◆ WHAT YOU ARE ASKED TO DO
Pull every line that holds the word "metodo" from the entries.

◆ DATA EXCERPTS

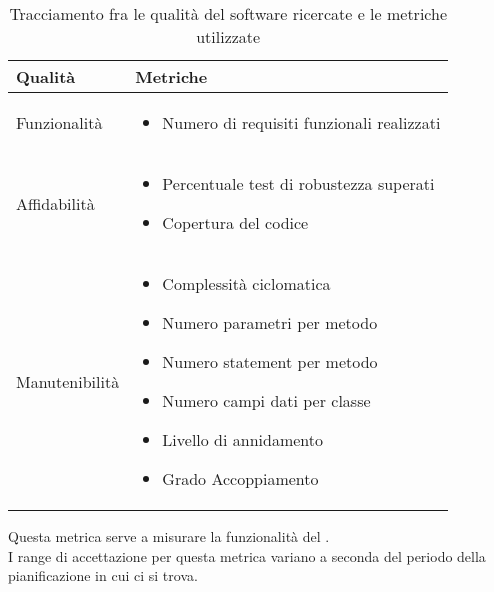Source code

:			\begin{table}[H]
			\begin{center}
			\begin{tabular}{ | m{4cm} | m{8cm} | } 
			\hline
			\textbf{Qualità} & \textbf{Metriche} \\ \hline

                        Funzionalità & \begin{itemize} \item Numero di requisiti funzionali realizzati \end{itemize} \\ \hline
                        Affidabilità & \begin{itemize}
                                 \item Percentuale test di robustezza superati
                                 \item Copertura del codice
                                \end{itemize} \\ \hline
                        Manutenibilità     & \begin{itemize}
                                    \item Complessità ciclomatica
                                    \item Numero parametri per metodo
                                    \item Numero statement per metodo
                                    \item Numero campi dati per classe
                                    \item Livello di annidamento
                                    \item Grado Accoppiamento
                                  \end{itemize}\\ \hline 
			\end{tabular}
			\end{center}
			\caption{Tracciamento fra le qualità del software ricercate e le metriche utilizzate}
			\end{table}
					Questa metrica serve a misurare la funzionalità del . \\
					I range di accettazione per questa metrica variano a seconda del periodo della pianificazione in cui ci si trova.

* * *

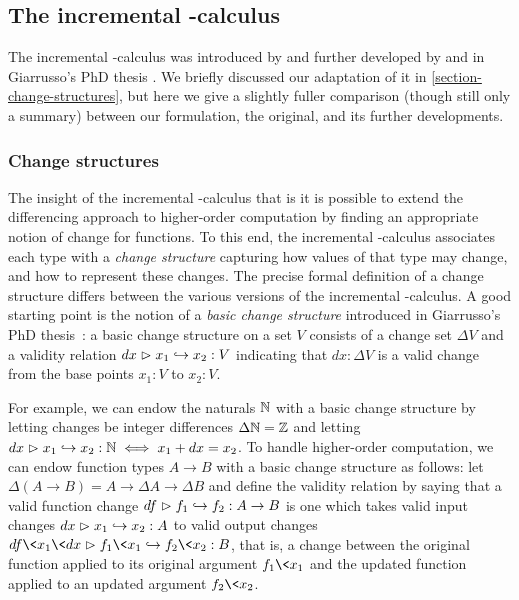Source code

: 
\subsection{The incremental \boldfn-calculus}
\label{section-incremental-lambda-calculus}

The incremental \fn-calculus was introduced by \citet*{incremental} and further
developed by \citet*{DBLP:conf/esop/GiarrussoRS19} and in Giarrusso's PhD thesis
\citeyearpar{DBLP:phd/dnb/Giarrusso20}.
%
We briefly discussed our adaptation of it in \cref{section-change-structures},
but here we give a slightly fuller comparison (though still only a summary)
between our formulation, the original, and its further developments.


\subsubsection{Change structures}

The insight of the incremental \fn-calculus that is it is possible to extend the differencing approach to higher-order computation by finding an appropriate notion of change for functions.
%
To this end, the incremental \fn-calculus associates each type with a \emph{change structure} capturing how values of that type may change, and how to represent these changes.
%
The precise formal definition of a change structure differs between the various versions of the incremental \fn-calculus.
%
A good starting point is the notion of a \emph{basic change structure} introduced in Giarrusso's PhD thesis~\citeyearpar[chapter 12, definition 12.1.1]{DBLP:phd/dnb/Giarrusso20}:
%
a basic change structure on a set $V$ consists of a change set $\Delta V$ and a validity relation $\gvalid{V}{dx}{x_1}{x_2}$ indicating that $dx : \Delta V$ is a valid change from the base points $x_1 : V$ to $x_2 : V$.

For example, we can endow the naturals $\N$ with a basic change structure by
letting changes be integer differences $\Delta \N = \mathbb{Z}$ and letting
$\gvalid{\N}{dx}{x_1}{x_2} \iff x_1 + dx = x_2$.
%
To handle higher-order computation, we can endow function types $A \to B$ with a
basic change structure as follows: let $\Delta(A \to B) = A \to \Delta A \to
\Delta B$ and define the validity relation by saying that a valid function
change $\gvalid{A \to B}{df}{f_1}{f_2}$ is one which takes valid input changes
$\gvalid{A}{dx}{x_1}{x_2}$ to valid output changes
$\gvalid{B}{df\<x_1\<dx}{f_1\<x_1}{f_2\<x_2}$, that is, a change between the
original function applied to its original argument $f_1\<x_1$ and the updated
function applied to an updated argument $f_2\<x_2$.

◆ SOLUTION TO THIS PROBLEM
                                    \item Numero parametri per metodo
                                    \item Numero statement per metodo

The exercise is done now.